Катарина позвала рабынь и велела им вынести все, что есть в комнате, выветрить хорошенько, вымыть и зажечь благовония. А когда дурной запах исчезнет - перенести сюда ее вещи.
- Зачем тебе это надобно, господа моя? - Многоликий беззвучно ступал за ней по коридору.
- Если уж брат ходит за мной, пусть ему будет досадно от того, что даже комната его принадлежит мне.
В зале, куда направилась Катарина, ее поджидали двое. Дасирийка, дочь Фраавега, и Руфус. Когда отца клали в саркофаг, Руфус, вместо того, чтобы заливаться слезами и проклинать убийцу, обнимал новую невесту и не стеснясь шлепал ее по заду. Катарина могла его приструнить, но не пошевелила и пальцем - чем больше народа увидит, что за наследник остался после Фиранда, тем меньше из них станет оспаривать ее право стать во главе рода Ластриков. Да и Руфус не стремился обременять себя заботами. Ему хватало того, что тетка, как и прежде, играет с ним в шахматы время от времени, дает золото и оплачивает походы в бордель. Сенешаль сетовала на разврат, который учиняет малолетняя дасирийка, и потихоньку доносила Катарине, что к шлюхам Руфус ходит тоже с ней. После смерти Фиранда парочка вовсе разошлась, и устроила оргию прямо в замке, где всего через несколько стен, на столе, лежал покойник. Катарина не вмешивалась, а сенешали велела прикрыть рот и молча исполнять все, чего пожелает осиротевший мальчик. 'Горе у всякого разным бывает', - сказала она тогда. Седовласой бабе указания не понравились, но она хорошо знала свое место.

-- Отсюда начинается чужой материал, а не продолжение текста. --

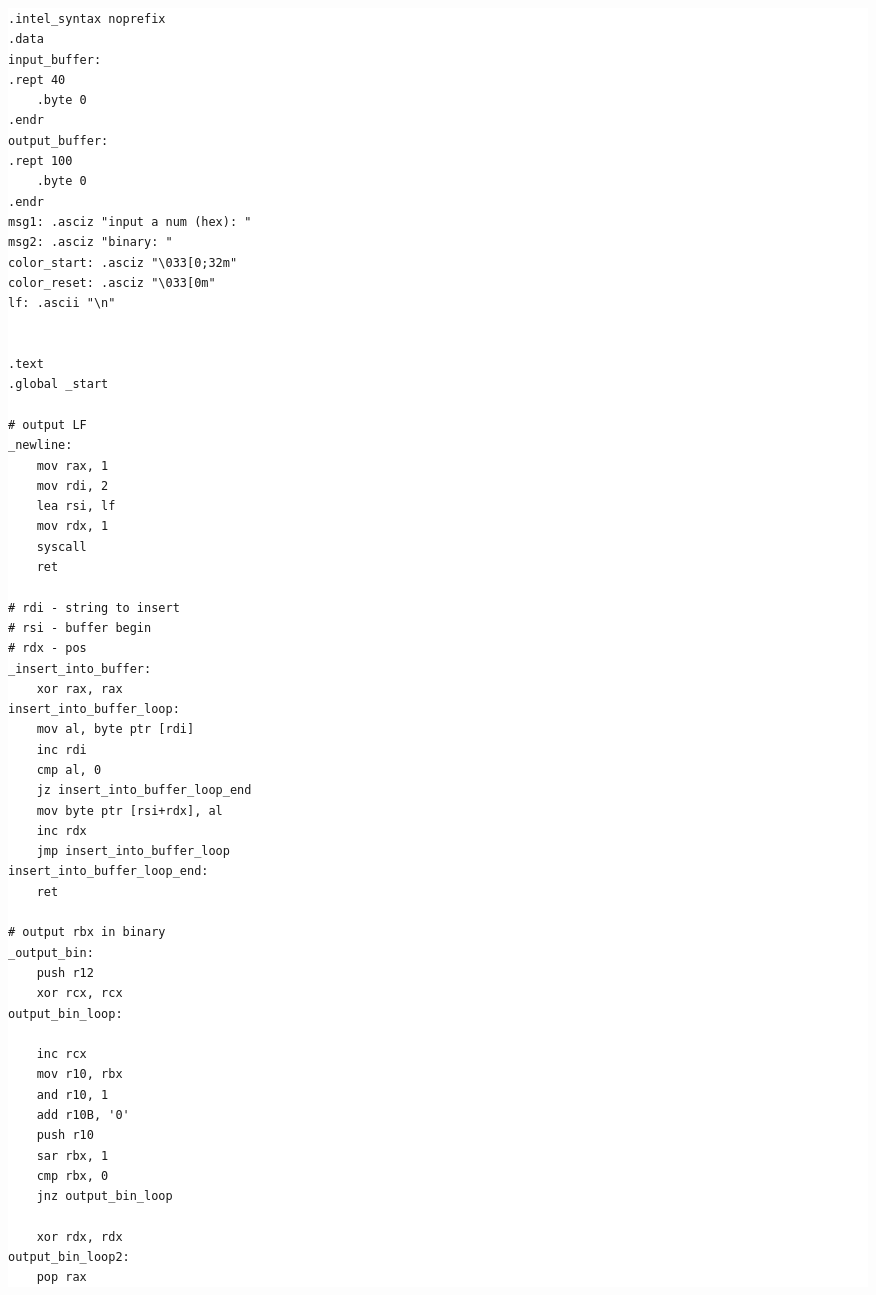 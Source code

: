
 ```
.intel_syntax noprefix
.data
input_buffer:
.rept 40 
	.byte 0 
.endr
output_buffer:
.rept 100
	.byte 0
.endr
msg1: .asciz "input a num (hex): "
msg2: .asciz "binary: "
color_start: .asciz "\033[0;32m"
color_reset: .asciz "\033[0m"
lf: .ascii "\n"


.text
.global _start

# output LF
_newline:
	mov rax, 1
	mov rdi, 2
	lea rsi, lf
	mov rdx, 1
	syscall
	ret
	
# rdi - string to insert
# rsi - buffer begin
# rdx - pos
_insert_into_buffer:
	xor rax, rax
insert_into_buffer_loop:
	mov al, byte ptr [rdi]
	inc rdi
	cmp al, 0
	jz insert_into_buffer_loop_end
	mov byte ptr [rsi+rdx], al
	inc rdx
	jmp insert_into_buffer_loop
insert_into_buffer_loop_end:
	ret
	
# output rbx in binary
_output_bin:
	push r12
    xor rcx, rcx
output_bin_loop:

	inc rcx
	mov r10, rbx
	and r10, 1
	add r10B, '0'
	push r10
	sar rbx, 1
	cmp rbx, 0
	jnz output_bin_loop

	xor rdx, rdx
output_bin_loop2:
	pop rax
``` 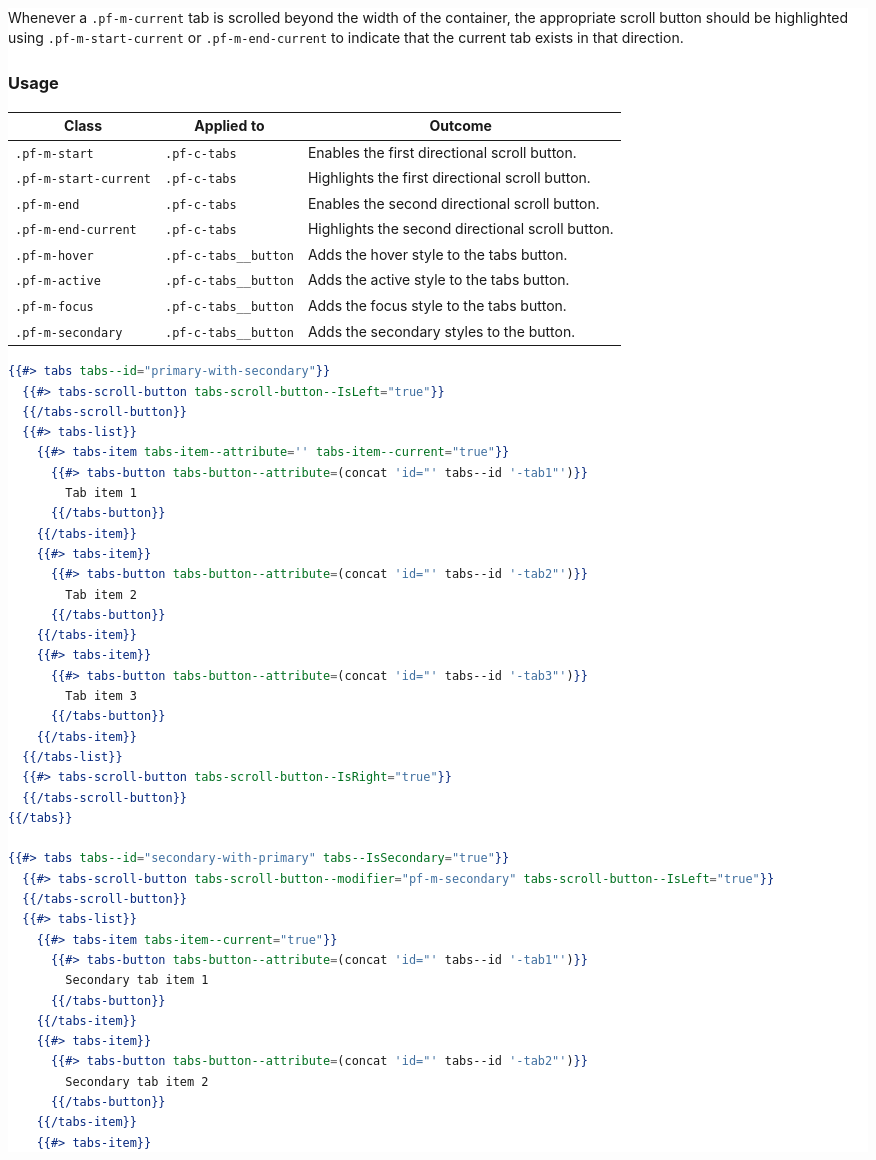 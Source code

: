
 ```hbs title=Secondary-overflow
```
Whenever a `.pf-m-current` tab is scrolled beyond the width of the container, the appropriate scroll button should be highlighted using `.pf-m-start-current` or `.pf-m-end-current` to indicate that the current tab exists in that direction.
### Usage
| Class | Applied to | Outcome |
| -- | -- | -- |
| `.pf-m-start` | `.pf-c-tabs` | Enables the first directional scroll button.     |
| `.pf-m-start-current` | `.pf-c-tabs` | Highlights the first directional scroll button.  |
| `.pf-m-end` | `.pf-c-tabs` | Enables the second directional scroll button.    |
| `.pf-m-end-current` | `.pf-c-tabs` | Highlights the second directional scroll button. |
| `.pf-m-hover` | `.pf-c-tabs__button` | Adds the hover style to the tabs button. |
| `.pf-m-active` | `.pf-c-tabs__button` | Adds the active style to the tabs button. |
| `.pf-m-focus` | `.pf-c-tabs__button` | Adds the focus style to the tabs button. |
| `.pf-m-secondary` | `.pf-c-tabs__button` | Adds the secondary styles to the button. |

```hbs title=Primary-with-secondary
{{#> tabs tabs--id="primary-with-secondary"}}
  {{#> tabs-scroll-button tabs-scroll-button--IsLeft="true"}}
  {{/tabs-scroll-button}}
  {{#> tabs-list}}
    {{#> tabs-item tabs-item--attribute='' tabs-item--current="true"}}
      {{#> tabs-button tabs-button--attribute=(concat 'id="' tabs--id '-tab1"')}}
        Tab item 1
      {{/tabs-button}}
    {{/tabs-item}}
    {{#> tabs-item}}
      {{#> tabs-button tabs-button--attribute=(concat 'id="' tabs--id '-tab2"')}}
        Tab item 2
      {{/tabs-button}}
    {{/tabs-item}}
    {{#> tabs-item}}
      {{#> tabs-button tabs-button--attribute=(concat 'id="' tabs--id '-tab3"')}}
        Tab item 3
      {{/tabs-button}}
    {{/tabs-item}}
  {{/tabs-list}}
  {{#> tabs-scroll-button tabs-scroll-button--IsRight="true"}}
  {{/tabs-scroll-button}}
{{/tabs}}

{{#> tabs tabs--id="secondary-with-primary" tabs--IsSecondary="true"}}
  {{#> tabs-scroll-button tabs-scroll-button--modifier="pf-m-secondary" tabs-scroll-button--IsLeft="true"}}
  {{/tabs-scroll-button}}
  {{#> tabs-list}}
    {{#> tabs-item tabs-item--current="true"}}
      {{#> tabs-button tabs-button--attribute=(concat 'id="' tabs--id '-tab1"')}}
        Secondary tab item 1
      {{/tabs-button}}
    {{/tabs-item}}
    {{#> tabs-item}}
      {{#> tabs-button tabs-button--attribute=(concat 'id="' tabs--id '-tab2"')}}
        Secondary tab item 2
      {{/tabs-button}}
    {{/tabs-item}}
    {{#> tabs-item}}
``` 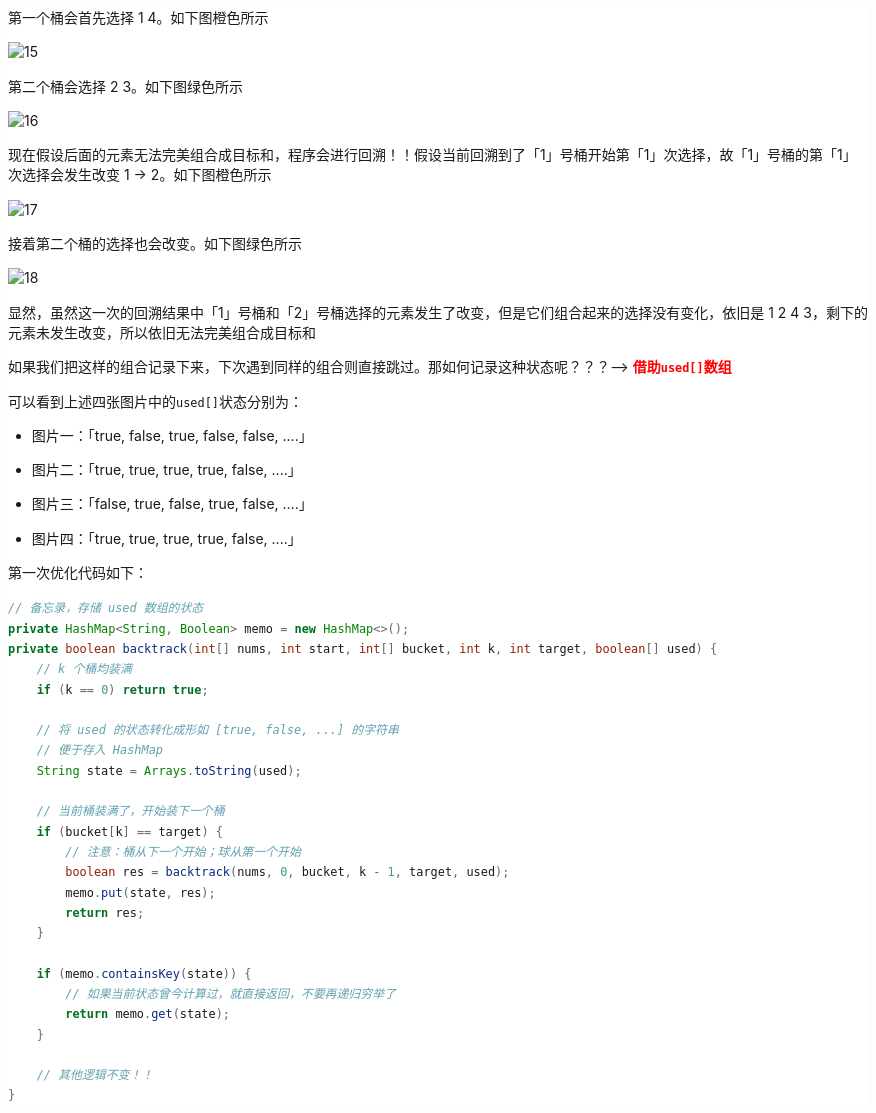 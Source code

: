 第一个桶会首先选择 1 4。如下图橙色所示

![15](https://cdn.jsdelivr.net/gh/LFool/image-hosting@master/20220422/1327311650605251E8CSfc15.svg)

第二个桶会选择 2 3。如下图绿色所示

![16](https://cdn.jsdelivr.net/gh/LFool/image-hosting@master/20220422/1329261650605366K5nk3w16.svg)

现在假设后面的元素无法完美组合成目标和，程序会进行回溯！！假设当前回溯到了「1」号桶开始第「1」次选择，故「1」号桶的第「1」次选择会发生改变 1 -> 2。如下图橙色所示

![17](https://cdn.jsdelivr.net/gh/LFool/image-hosting@master/20220422/1333261650605606jfC9in17.svg)

接着第二个桶的选择也会改变。如下图绿色所示

![18](https://cdn.jsdelivr.net/gh/LFool/image-hosting@master/20220422/13342616506056669PN9QD18.svg)

显然，虽然这一次的回溯结果中「1」号桶和「2」号桶选择的元素发生了改变，但是它们组合起来的选择没有变化，依旧是 1 2 4 3，剩下的元素未发生改变，所以依旧无法完美组合成目标和

如果我们把这样的组合记录下来，下次遇到同样的组合则直接跳过。那如何记录这种状态呢？？？--> **<font color='red'>借助`used[]`数组</font>**

可以看到上述四张图片中的`used[]`状态分别为：

- 图片一：「true, false, true, false, false, ....」

- 图片二：「true, true, true, true, false, ....」

- 图片三：「false, true, false, true, false, ....」

- 图片四：「true, true, true, true, false, ....」

第一次优化代码如下：

```java
// 备忘录，存储 used 数组的状态
private HashMap<String, Boolean> memo = new HashMap<>();
private boolean backtrack(int[] nums, int start, int[] bucket, int k, int target, boolean[] used) {
    // k 个桶均装满
    if (k == 0) return true;

    // 将 used 的状态转化成形如 [true, false, ...] 的字符串
    // 便于存入 HashMap
    String state = Arrays.toString(used);

    // 当前桶装满了，开始装下一个桶
    if (bucket[k] == target) {
        // 注意：桶从下一个开始；球从第一个开始
        boolean res = backtrack(nums, 0, bucket, k - 1, target, used);
        memo.put(state, res);
        return res;
    }

    if (memo.containsKey(state)) {
        // 如果当前状态曾今计算过，就直接返回，不要再递归穷举了
        return memo.get(state);
    }
    
    // 其他逻辑不变！！
}
```
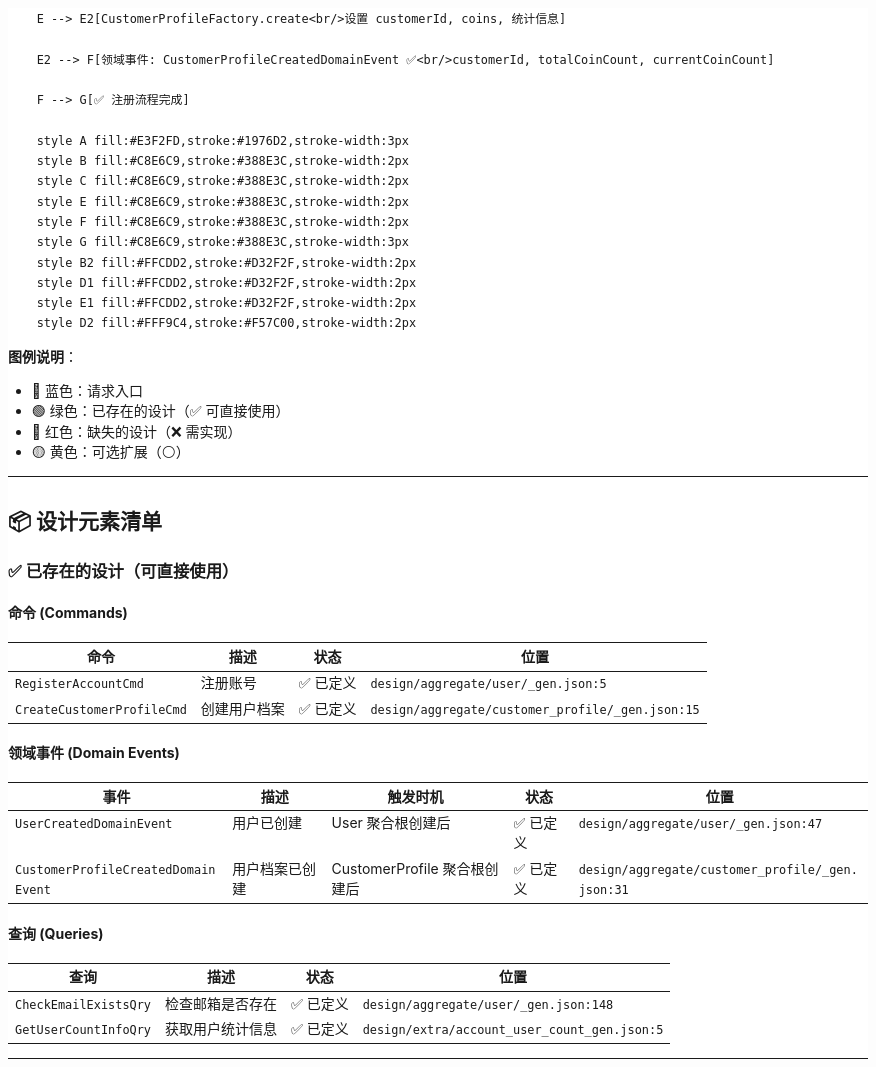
 ```mermaid
    E --> E2[CustomerProfileFactory.create<br/>设置 customerId, coins, 统计信息]

    E2 --> F[领域事件: CustomerProfileCreatedDomainEvent ✅<br/>customerId, totalCoinCount, currentCoinCount]

    F --> G[✅ 注册流程完成]

    style A fill:#E3F2FD,stroke:#1976D2,stroke-width:3px
    style B fill:#C8E6C9,stroke:#388E3C,stroke-width:2px
    style C fill:#C8E6C9,stroke:#388E3C,stroke-width:2px
    style E fill:#C8E6C9,stroke:#388E3C,stroke-width:2px
    style F fill:#C8E6C9,stroke:#388E3C,stroke-width:2px
    style G fill:#C8E6C9,stroke:#388E3C,stroke-width:3px
    style B2 fill:#FFCDD2,stroke:#D32F2F,stroke-width:2px
    style D1 fill:#FFCDD2,stroke:#D32F2F,stroke-width:2px
    style E1 fill:#FFCDD2,stroke:#D32F2F,stroke-width:2px
    style D2 fill:#FFF9C4,stroke:#F57C00,stroke-width:2px
```

**图例说明**：
- 🔵 蓝色：请求入口
- 🟢 绿色：已存在的设计（✅ 可直接使用）
- 🔴 红色：缺失的设计（❌ 需实现）
- 🟡 黄色：可选扩展（⚪）

---

## 📦 设计元素清单

### ✅ 已存在的设计（可直接使用）

#### 命令 (Commands)

| 命令 | 描述 | 状态 | 位置 |
|------|------|------|------|
| `RegisterAccountCmd` | 注册账号 | ✅ 已定义 | `design/aggregate/user/_gen.json:5` |
| `CreateCustomerProfileCmd` | 创建用户档案 | ✅ 已定义 | `design/aggregate/customer_profile/_gen.json:15` |

#### 领域事件 (Domain Events)

| 事件 | 描述 | 触发时机 | 状态 | 位置 |
|------|------|----------|------|------|
| `UserCreatedDomainEvent` | 用户已创建 | User 聚合根创建后 | ✅ 已定义 | `design/aggregate/user/_gen.json:47` |
| `CustomerProfileCreatedDomainEvent` | 用户档案已创建 | CustomerProfile 聚合根创建后 | ✅ 已定义 | `design/aggregate/customer_profile/_gen.json:31` |

#### 查询 (Queries)

| 查询 | 描述 | 状态 | 位置 |
|------|------|------|------|
| `CheckEmailExistsQry` | 检查邮箱是否存在 | ✅ 已定义 | `design/aggregate/user/_gen.json:148` |
| `GetUserCountInfoQry` | 获取用户统计信息 | ✅ 已定义 | `design/extra/account_user_count_gen.json:5` |

---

Катарина не видела в Руфусе соперника, но предпочла подстраховаться. Пусть он ни в чем не знает отказа, как и прежде, рассудила она, пока тщеславие не отсохнет в нем вовсе. Чем больше времени Руфус будет пьян и занят бабьими щелями, тем меньше станет задумываться о наследстве отца. Благо Фиранд умер сам, и некому было выслушать его последнюю волю. Катарина не сомневалась, что брат лучше отдал бы все недалекому разнеженному сынку, чем ей.
- Что за пожар у нас? - спросила таремка, едва вошла в Трофейный зал. Парочка держалась за руки: девка была вся зеленой, будто ее мучило похмелье, а Руфус таращился на тетку, и на лице его было написано, что добрых вестей ждать нечего. - Ну? - нетерпеливо прикрикнула Катарина.
- У меня женской хвори нет, - через икоту сообщила дасирийцка, и, развязно хихикая, повисла на своем женихе.
- Как давно? - стараясь хранить спокойствие, переспросила Катарина.
- Должна была кровить еще в начале месяца. - Дасирийка укусила Руфуса за ухо, но парень отшатнулся от такой 'ласки'.